Un día de 1689, amaneció en las librerías de Madrid la primera edición de
Inundación castálida
, sí, sí, las poesías prometidas de Sor Juana, un obsequio literario del Nuevo Mundo a España, por lo pronto, y al mundo entero después... De eso me ocuparía yo misma. Mientras más popular fuera mi Juana en el Viejo Continente, menos posibilidades tendría de ser quemada de acuerdo con las intenciones inconfesables de Aguiar y Seixas, así como de Núñez de Miranda. «
Castálida
, es decir, raudal de la fuente de Castalia, en aquel rincón de Delfos cuyas aguas eran inspiradoras de poesía... Su nombre se debe a una virgen, Castalia, ninfa que, huyendo de Apolo, prefirió ahogarse en la fuente que entregarse al dios... Éste, adolorido y arrepentido, concedió el don poético —y profético—a sus aguas, en las cuales se purificaban la Sibila y los peregrinos que llegaban al santuario.» Me atreví a llamarla la Décima Musa en la portada, sin olvidar que lo de Musa Décima había sido aplicado por Platón a Safo y en México era identificada con el mismo sobrenombre nada menos que la propia virgen María. ¿Qué más daba? ¿Sor Juana no era una virgen que superaba cualquier dimensión o figura humana? Pues Aguiar indignado declaró que Sor Juana, en su herejía, había usurpado un título correspondiente a la Divinidad... Sin embargo, la
Inundación castálida
obtuvo la aprobación eclesiástica española, con lo cual Sor Juana se apartaba de las manos flamígeras de los inquisidores de América, quienes, en efecto, deberían, ellos sí, haber sido quemados por oponerse a la evolución y a la libertad de hombres y mujeres, habitantes de la Nueva España.

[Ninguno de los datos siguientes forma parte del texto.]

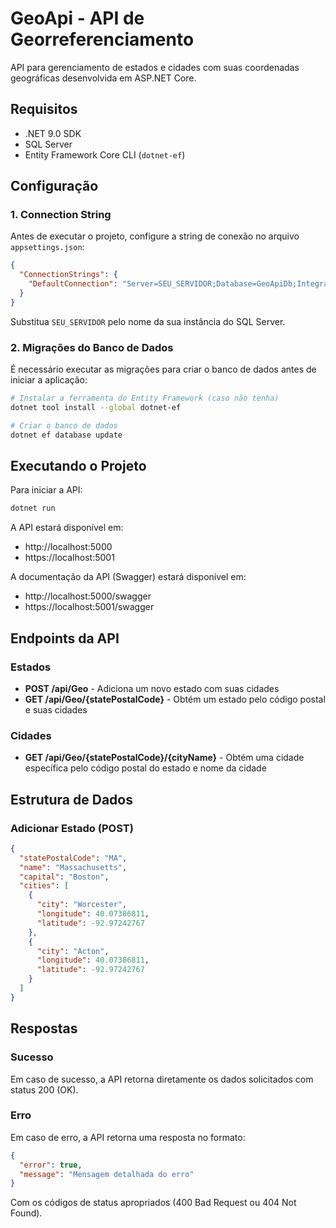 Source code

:# GeoApi - API de Georreferenciamento

API para gerenciamento de estados e cidades com suas coordenadas geográficas desenvolvida em ASP.NET Core.

## Requisitos

- .NET 9.0 SDK
- SQL Server
- Entity Framework Core CLI (`dotnet-ef`)

## Configuração

### 1. Connection String

Antes de executar o projeto, configure a string de conexão no arquivo `appsettings.json`:

```json
{
  "ConnectionStrings": {
    "DefaultConnection": "Server=SEU_SERVIDOR;Database=GeoApiDb;Integrated Security=SSPI;Trusted_Connection=True;TrustServerCertificate=True;MultipleActiveResultSets=true"
  }
}
```

Substitua `SEU_SERVIDOR` pelo nome da sua instância do SQL Server.

### 2. Migrações do Banco de Dados

É necessário executar as migrações para criar o banco de dados antes de iniciar a aplicação:

```bash
# Instalar a ferramenta do Entity Framework (caso não tenha)
dotnet tool install --global dotnet-ef

# Criar o banco de dados
dotnet ef database update
```

## Executando o Projeto

Para iniciar a API:

```bash
dotnet run
```

A API estará disponível em:
- http://localhost:5000
- https://localhost:5001

A documentação da API (Swagger) estará disponível em:
- http://localhost:5000/swagger
- https://localhost:5001/swagger

## Endpoints da API

### Estados

- **POST /api/Geo** - Adiciona um novo estado com suas cidades
- **GET /api/Geo/{statePostalCode}** - Obtém um estado pelo código postal e suas cidades

### Cidades

- **GET /api/Geo/{statePostalCode}/{cityName}** - Obtém uma cidade específica pelo código postal do estado e nome da cidade

## Estrutura de Dados

### Adicionar Estado (POST)

```json
{
  "statePostalCode": "MA",
  "name": "Massachusetts",
  "capital": "Boston",
  "cities": [
    {
      "city": "Worcester",
      "longitude": 40.07386811,
      "latitude": -92.97242767
    },
    {
      "city": "Acton",
      "longitude": 40.07386811,
      "latitude": -92.97242767
    }
  ]
}
```

## Respostas

### Sucesso
Em caso de sucesso, a API retorna diretamente os dados solicitados com status 200 (OK).

### Erro
Em caso de erro, a API retorna uma resposta no formato:

```json
{
  "error": true,
  "message": "Mensagem detalhada do erro"
}
```

Com os códigos de status apropriados (400 Bad Request ou 404 Not Found).  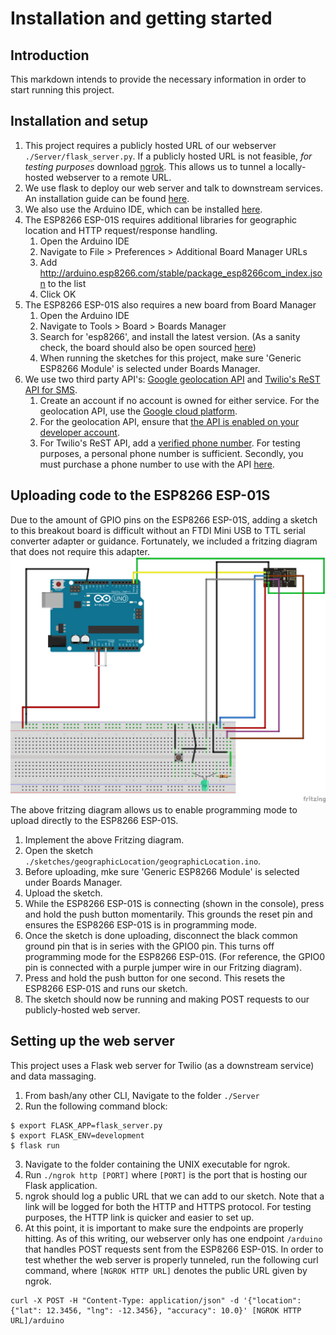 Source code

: # Installation and getting started
## Introduction
This markdown intends to provide the necessary information in order to start running this project.

## Installation and setup
1. This project requires a publicly hosted URL of our webserver `./Server/flask_server.py`. If a publicly hosted URL is not feasible, *for testing purposes* download [ngrok](https://ngrok.com/download). This allows us to tunnel a locally-hosted webserver to a remote URL.
2. We use flask to deploy our web server and talk to downstream services. An installation guide can be found [here](https://flask.palletsprojects.com/en/1.1.x/installation/).
3. We also use the Arduino IDE, which can be installed [here](https://www.arduino.cc/en/software).
4. The ESP8266 ESP-01S requires additional libraries for geographic location and HTTP request/response handling.
   1. Open the Arduino IDE
   2. Navigate to File > Preferences > Additional Board Manager URLs
   3. Add http://arduino.esp8266.com/stable/package_esp8266com_index.json to the list
   4. Click OK
5. The ESP8266 ESP-01S also requires a new board from Board Manager
   1. Open the Arduino IDE
   2. Navigate to Tools > Board > Boards Manager
   3. Search for 'esp8266', and install the latest version. (As a sanity check, the board should also be open sourced [here](https://github.com/esp8266/Arduino))
   4. When running the sketches for this project, make sure 'Generic ESP8266 Module' is selected under Boards Manager.
6. We use two third party API's: [Google geolocation API](https://developers.google.com/maps/documentation/geolocation/overview) and [Twilio's ReST API for SMS](https://www.twilio.com).
   1. Create an account if no account is owned for either service. For the geolocation API, use the [Google cloud platform](https://cloud.google.com/).
   2. For the geolocation API, ensure that [the API is enabled on your developer account](https://cloud.google.com/endpoints/docs/openapi/enable-api).
   3. For Twilio's ReST API, add a [verified phone number](https://support.twilio.com/hc/en-us/articles/223180048-Adding-a-Verified-Phone-Number-or-Caller-ID-with-Twilio). For testing purposes, a personal phone number is sufficient. Secondly, you must purchase a phone number to use with the API [here](https://www.twilio.com/console/phone-numbers/search).

## Uploading code to the ESP8266 ESP-01S
Due to the amount of GPIO pins on the ESP8266 ESP-01S, adding a sketch to this breakout board is difficult without an FTDI Mini USB to TTL serial converter adapter or guidance. Fortunately, we included a fritzing diagram that does not require this adapter.
![Fritzing diagram for programming mode on the ESP8266 ESP-01S](./../diagrams/fritzing_diagram_esp8266_programming_mode_bb.png)
The above fritzing diagram allows us to enable programming mode to upload directly to the ESP8266 ESP-01S.
1. Implement the above Fritzing diagram.
2. Open the sketch `./sketches/geographicLocation/geographicLocation.ino`.
3. Before uploading, mke sure 'Generic ESP8266 Module' is selected under Boards Manager.
4. Upload the sketch.
5. While the ESP8266 ESP-01S is connecting (shown in the console), press and hold the push button momentarily. This grounds the reset pin and ensures the ESP8266 ESP-01S is in programming mode.
6. Once the sketch is done uploading, disconnect the black common ground pin that is in series with the GPIO0 pin. This turns off programming mode for the ESP8266 ESP-01S. (For reference, the GPIO0 pin is connected with a purple jumper wire in our Fritzing diagram).
7. Press and hold the push button for one second. This resets the ESP8266 ESP-01S and runs our sketch.
8. The sketch should now be running and making POST requests to our publicly-hosted web server.

## Setting up the web server
This project uses a Flask web server for Twilio (as a downstream service) and data massaging.
1. From bash/any other CLI, Navigate to the folder `./Server`
2. Run the following command block:
```
$ export FLASK_APP=flask_server.py
$ export FLASK_ENV=development
$ flask run
```
3. Navigate to the folder containing the UNIX executable for ngrok.
4. Run `./ngrok http [PORT]` where `[PORT]` is the port that is hosting our Flask application.
5. ngrok should log a public URL that we can add to our sketch. Note that a link will be logged for both the HTTP and HTTPS protocol. For testing purposes, the HTTP link is quicker and easier to set up.
6. At this point, it is important to make sure the endpoints are properly hitting. As of this writing, our webserver only has one endpoint `/arduino` that handles POST requests sent from the ESP8266 ESP-01S. In order to test whether the web server is properly tunneled, run the following curl command, where `[NGROK HTTP URL]` denotes the public URL given by ngrok.
```
curl -X POST -H "Content-Type: application/json" -d '{"location": {"lat": 12.3456, "lng": -12.3456}, "accuracy": 10.0}' [NGROK HTTP URL]/arduino
```

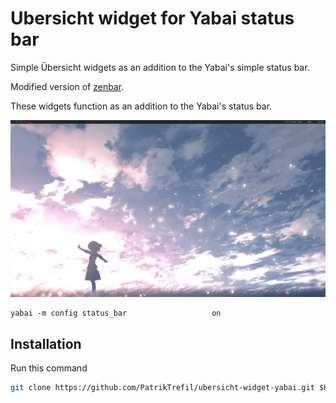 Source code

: # Ubersicht widget for Yabai status bar
Simple Übersicht widgets as an addition to the Yabai's simple status bar.

Modified version of [zenbar](https://github.com/zhaorz/zenbar).

These widgets function as an addition to the Yabai's status bar.

![screenshot](screenshot.jpg)

```
yabai -m config status_bar                   on
```

## Installation
Run this command
```bash
git clone https://github.com/PatrikTrefil/ubersicht-widget-yabai.git $HOME/Library/Application\ Support/Übersicht/widgets/ubersicht-widget-yabai
```
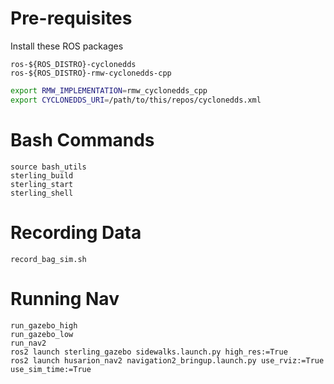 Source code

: # Pre-requisites
Install these ROS packages  
```
ros-${ROS_DISTRO}-cyclonedds
ros-${ROS_DISTRO}-rmw-cyclonedds-cpp
```
```bash 
export RMW_IMPLEMENTATION=rmw_cyclonedds_cpp
export CYCLONEDDS_URI=/path/to/this/repos/cyclonedds.xml
```

# Bash Commands
```
source bash_utils
sterling_build
sterling_start
sterling_shell
```

# Recording Data
```
record_bag_sim.sh
```

# Running Nav
```
run_gazebo_high
run_gazebo_low
run_nav2
ros2 launch sterling_gazebo sidewalks.launch.py high_res:=True
ros2 launch husarion_nav2 navigation2_bringup.launch.py use_rviz:=True use_sim_time:=True
``` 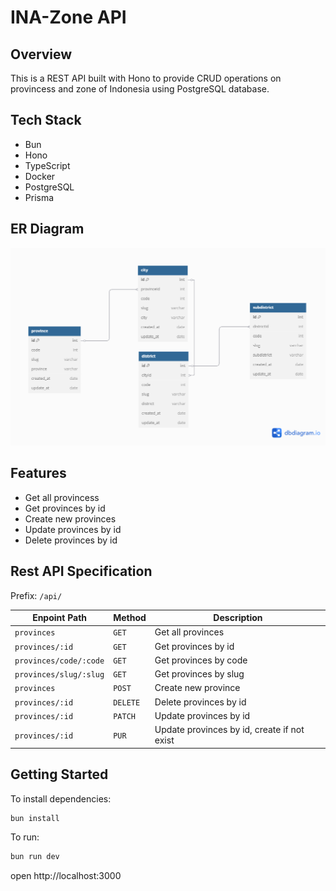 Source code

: # INA-Zone API

## Overview

This is a REST API built with Hono to provide CRUD operations on provincess and zone of Indonesia using PostgreSQL database.

## Tech Stack

- Bun
- Hono
- TypeScript
- Docker
- PostgreSQL
- Prisma

## ER Diagram

![ER Diagram](/assets/erd-ina-zone.png)

## Features

- Get all provincess
- Get provinces by id
- Create new provinces
- Update provinces by id
- Delete provinces by id

## Rest API Specification

Prefix: `/api/`

| Enpoint Path           | Method   | Description                                 |
| ---------------------- | -------- | ------------------------------------------- |
| `provinces`            | `GET`    | Get all provinces                           |
| `provinces/:id`        | `GET`    | Get provinces by id                         |
| `provinces/code/:code` | `GET`    | Get provinces by code                       |
| `provinces/slug/:slug` | `GET`    | Get provinces by slug                       |
| `provinces`            | `POST`   | Create new province                         |
| `provinces/:id`        | `DELETE` | Delete provinces by id                      |
| `provinces/:id`        | `PATCH`  | Update provinces by id                      |
| `provinces/:id`        | `PUR`    | Update provinces by id, create if not exist |

## Getting Started

To install dependencies:

```sh
bun install
```

To run:

```sh
bun run dev
```

open http://localhost:3000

Ganábamos, ganábamos espacios en Europa, mientras que en la Nueva España se le tendían trampas aviesas a Sor Juana. Aguiar estaba dispuesto a acabar con ella a como diera lugar. La primera puñalada mortal se la asestó por la espalda el propio Núñez de Miranda, quien pronto se impondría nuevamente como su confesor, ante la apatía y miedo de los nuevos virreyes de Gálvez. Estos no deseaban el menor conflicto con la Iglesia, a la cual dejaban hacer y deshacer a su antojo aun tratándose de asuntos relativos a la mejor escritora de todos los tiempos. Manuel Fernández de Santa Cruz, obispo de Puebla, le asestó la estocada a Sor Juana cuando
inocentemente
le solicitó su opinión por escrito respecto de un texto redactado cuarenta años atrás por Antonio Vieira, un jesuita portugués, a propósito de las
finezas de Cristo
, la visión del amor del Señor para con los hombres. Mi musa accedió y envió sus ideas al tal obispo sin imaginar ni suponer que éste las publicaría sin su autorización, además con un título apócrifo, como el de
Carta atenagórica
, un sarcasmo inaudito, puesto que el significado era altanero, provocador y arrogante: «carta digna de la sabiduría de Atenea». Un insulto, una bajeza; una felonía sin igual, un atentado en contra de la inteligencia de Sor Juana, quien se decía criada, su servidora y se le conocía por su humildad al extremo de llamar a sus obras de teatro
papelillos
. En dicha carta Sor Juana rebate, según la opinión general, al jesuita portugués Antonio Vieira, a propósito de las
finezas de Cristo
, cuando en realidad desbarataba, entre líneas, por lo menos tres libros de Núñez de Miranda,
La explicación literal
, 1687;
El comulgador penitente
, 1690, y la
Práctica
, 1693. Sor Juana no sólo se oponía a las tesis de Núñez sino que afirmaba, en contra de él, su absoluta libertad, concedida por Dios, para dedicarse a la vida intelectual.

La
Carta atenagórica
sólo pretendía en el fondo ridiculizar al confesor, para quien deseara entenderlo así, y por supuesto que Núñez lo entendió perfectamente en su preciso contexto, poniendo en tela de juicio su capacidad para dirigir la conciencia de otros creyentes. La mayor
fineza de Cristo
, según Sor Juana, era respetar el libre albedrío de los hombres, un mensaje abierto y obvio dirigido al jesuita Antonio Núñez de Miranda, su ex confesor, un sacerdote con mentalidad retardataria de inquisidor que invariablemente trató de apartarla de las ideas y de los libros para sepultar su talento en la lectura del Evangelio y en la elevación de plegarias después de ayudar a las monjas del convento a trapear el piso, lavar la vajilla y asear las letrinas.